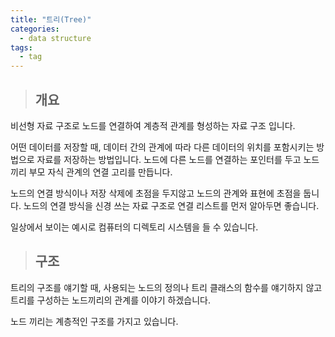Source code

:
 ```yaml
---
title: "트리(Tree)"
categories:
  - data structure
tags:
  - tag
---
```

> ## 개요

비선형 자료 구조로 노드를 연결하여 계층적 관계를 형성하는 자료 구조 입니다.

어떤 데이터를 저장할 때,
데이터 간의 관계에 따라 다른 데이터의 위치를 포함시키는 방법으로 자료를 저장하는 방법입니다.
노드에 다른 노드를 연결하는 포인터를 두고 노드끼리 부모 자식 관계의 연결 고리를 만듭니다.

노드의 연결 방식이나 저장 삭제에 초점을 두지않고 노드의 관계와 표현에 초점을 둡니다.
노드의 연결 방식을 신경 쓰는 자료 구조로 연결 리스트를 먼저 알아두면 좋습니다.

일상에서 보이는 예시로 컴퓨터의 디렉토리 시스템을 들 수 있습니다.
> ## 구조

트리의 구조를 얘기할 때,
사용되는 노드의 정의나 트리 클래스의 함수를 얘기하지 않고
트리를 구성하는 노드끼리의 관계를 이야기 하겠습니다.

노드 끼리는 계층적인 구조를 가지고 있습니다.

———

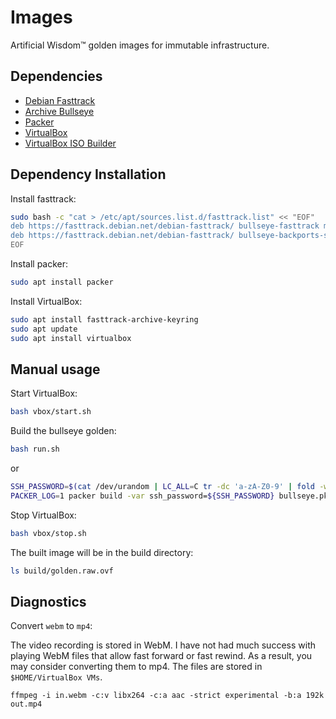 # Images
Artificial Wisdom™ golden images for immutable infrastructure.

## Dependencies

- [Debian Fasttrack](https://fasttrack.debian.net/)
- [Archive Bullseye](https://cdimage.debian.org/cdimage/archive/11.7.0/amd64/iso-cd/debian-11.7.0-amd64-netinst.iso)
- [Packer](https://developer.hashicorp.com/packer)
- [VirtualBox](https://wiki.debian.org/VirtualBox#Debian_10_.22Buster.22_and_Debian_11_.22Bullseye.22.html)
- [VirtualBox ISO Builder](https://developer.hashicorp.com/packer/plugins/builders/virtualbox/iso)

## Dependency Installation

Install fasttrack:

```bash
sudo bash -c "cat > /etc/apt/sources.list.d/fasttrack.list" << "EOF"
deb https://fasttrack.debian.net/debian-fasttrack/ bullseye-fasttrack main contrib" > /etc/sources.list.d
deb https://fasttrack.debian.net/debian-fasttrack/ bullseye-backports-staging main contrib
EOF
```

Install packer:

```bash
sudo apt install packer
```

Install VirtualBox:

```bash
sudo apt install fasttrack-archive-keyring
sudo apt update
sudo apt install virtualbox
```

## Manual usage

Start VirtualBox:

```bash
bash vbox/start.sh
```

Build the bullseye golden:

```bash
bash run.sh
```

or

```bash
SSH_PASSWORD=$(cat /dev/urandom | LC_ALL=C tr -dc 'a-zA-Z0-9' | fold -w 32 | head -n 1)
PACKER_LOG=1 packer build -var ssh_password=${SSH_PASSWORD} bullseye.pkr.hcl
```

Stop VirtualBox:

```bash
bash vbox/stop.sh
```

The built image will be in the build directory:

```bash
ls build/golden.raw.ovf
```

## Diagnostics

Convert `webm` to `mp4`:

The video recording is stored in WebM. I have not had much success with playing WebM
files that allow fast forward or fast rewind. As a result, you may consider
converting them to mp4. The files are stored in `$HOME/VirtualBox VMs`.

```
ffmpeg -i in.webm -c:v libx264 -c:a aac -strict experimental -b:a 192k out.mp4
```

———

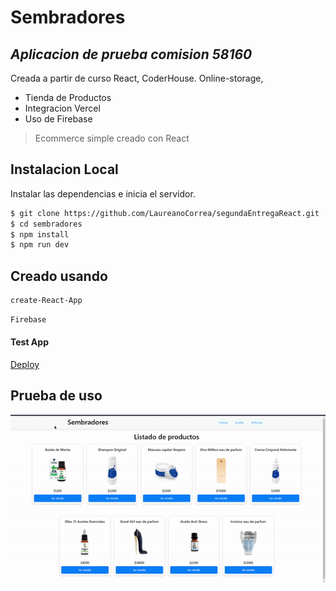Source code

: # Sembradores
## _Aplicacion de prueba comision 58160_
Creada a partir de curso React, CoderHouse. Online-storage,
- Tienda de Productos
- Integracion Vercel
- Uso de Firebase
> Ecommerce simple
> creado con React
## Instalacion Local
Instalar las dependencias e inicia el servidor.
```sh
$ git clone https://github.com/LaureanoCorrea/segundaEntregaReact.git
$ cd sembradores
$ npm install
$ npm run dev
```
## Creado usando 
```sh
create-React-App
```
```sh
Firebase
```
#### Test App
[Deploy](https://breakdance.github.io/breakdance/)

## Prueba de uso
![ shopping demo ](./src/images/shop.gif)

———

**Task requirements:**
Go through the listing above and find each line containing the string "archive"; copy those lines.

**Solution for this task:**
- [Archive Bullseye](https://cdimage.debian.org/cdimage/archive/11.7.0/amd64/iso-cd/debian-11.7.0-amd64-netinst.iso)
sudo apt install fasttrack-archive-keyring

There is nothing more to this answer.